Experimental data on particle loss rates due to surface deposition by gravity, Brownian and turbulent diffusion show a large scatter between different studies. A common feature is that the diameter dependent loss rate has a U-shape with minimum at around 300 nm which is also predicted by Eq. 9. Loss rates of the order 10 h−1 have been reported for room-sized chamber studies for 10-nm particles, this being of the same order as loss rates for 10-μm particles. For 300-nm particles, loss rates in the range 0.01 to over 1 h−1 have been reported. For a review see Lai (2002). Gong et al. (2009) measured the surface deposition loss rates of diesel exhaust particles in ventilated car cabins. This represents scenarios with large surface to volume ratio, large surface roughness, and relatively high air velocities. They found loss rates of ≈10 h−1 for 30-nm particles, and ≈4 for 100-nm particles. In conclusion, there are realistic scenarios where surface deposition competes with scavenging (Fig. 2) and thus has to be included in scavenging models such as Eq. 3.

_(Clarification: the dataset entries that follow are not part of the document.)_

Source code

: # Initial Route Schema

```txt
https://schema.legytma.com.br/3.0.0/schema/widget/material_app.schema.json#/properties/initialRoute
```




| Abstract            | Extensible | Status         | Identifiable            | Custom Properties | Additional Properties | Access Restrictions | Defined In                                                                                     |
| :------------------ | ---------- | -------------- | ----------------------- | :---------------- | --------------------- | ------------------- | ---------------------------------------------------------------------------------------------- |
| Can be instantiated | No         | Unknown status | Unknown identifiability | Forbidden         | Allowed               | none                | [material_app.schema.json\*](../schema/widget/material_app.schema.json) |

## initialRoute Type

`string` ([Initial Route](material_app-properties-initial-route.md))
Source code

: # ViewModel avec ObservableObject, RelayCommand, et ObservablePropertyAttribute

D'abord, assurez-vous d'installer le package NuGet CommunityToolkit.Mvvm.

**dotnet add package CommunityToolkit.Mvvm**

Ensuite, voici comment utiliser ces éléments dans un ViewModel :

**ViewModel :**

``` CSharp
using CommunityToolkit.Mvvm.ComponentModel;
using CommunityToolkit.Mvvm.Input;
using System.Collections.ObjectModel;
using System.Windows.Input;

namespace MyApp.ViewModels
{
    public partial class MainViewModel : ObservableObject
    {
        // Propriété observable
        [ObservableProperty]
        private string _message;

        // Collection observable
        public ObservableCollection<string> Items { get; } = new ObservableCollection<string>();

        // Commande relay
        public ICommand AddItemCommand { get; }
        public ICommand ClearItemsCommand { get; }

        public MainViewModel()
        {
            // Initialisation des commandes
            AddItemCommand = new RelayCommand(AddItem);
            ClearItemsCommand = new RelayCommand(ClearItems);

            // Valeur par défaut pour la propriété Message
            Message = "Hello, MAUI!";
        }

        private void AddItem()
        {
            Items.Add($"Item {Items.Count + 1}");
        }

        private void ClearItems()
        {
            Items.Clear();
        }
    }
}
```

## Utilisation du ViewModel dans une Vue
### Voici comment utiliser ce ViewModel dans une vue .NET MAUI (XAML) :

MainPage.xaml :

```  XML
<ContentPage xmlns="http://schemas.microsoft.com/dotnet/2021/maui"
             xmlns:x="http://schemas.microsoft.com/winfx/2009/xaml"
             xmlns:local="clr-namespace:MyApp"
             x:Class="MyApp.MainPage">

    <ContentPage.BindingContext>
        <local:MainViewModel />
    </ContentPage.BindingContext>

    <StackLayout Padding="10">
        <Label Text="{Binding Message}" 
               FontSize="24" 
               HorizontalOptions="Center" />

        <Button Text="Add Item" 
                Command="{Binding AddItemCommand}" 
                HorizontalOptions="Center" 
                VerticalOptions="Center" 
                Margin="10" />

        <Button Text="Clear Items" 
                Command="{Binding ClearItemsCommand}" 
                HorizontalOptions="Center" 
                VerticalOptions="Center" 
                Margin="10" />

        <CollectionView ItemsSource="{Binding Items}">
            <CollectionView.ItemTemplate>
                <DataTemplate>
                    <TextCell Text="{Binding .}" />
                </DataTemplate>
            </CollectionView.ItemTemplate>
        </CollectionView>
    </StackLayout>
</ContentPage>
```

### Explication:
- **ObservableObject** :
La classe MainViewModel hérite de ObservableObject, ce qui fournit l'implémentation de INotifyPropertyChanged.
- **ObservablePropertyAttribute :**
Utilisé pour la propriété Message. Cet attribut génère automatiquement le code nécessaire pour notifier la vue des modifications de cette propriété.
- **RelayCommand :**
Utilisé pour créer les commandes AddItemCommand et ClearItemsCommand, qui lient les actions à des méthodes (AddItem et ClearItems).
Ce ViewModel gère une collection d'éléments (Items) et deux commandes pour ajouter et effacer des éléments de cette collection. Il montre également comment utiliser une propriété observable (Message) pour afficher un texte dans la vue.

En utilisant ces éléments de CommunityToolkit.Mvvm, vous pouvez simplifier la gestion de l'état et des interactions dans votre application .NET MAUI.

Thermophoresis can either increase or decrease surface deposition velocity depending on the sign of the temperature gradient at the surface. Modeling suggests that thermophoresis can affect local airborne concentration of MNP in work spaces (Kuhlbusch et al. 2008), but in general, information on surface temperatures and boundary layer flow fields in industrial settings to a degree of detail allowing the effect of thermophoresis to be modeled is not available.

Charged nanosized particles can obtain high migration velocities in electrical fields. Even for particles having a Boltzmann charge distribution, the presence of an electrical field at a surface increases the deposition rate but the increase is negligible for particles below 10 nm, because the fraction of such particles carrying a charge is very small (McMurry and Rader 1985). For particles at saturation charge and assuming a field strength of 20 kV m−1 at the surface and the right polarity, the deposition velocity can be ≈1 cm s−1 for 10-nm particles (Chen and Lai 2004). If such a field was generated over a total collection surface area of ≈500 cm2 in a chamber of 2 m3, it would cause a loss rate λs = 1 h−1. This would likely result in only a minor reduction of the mean residence time of primary MNP but would greatly enhance the rate of contamination of this surface.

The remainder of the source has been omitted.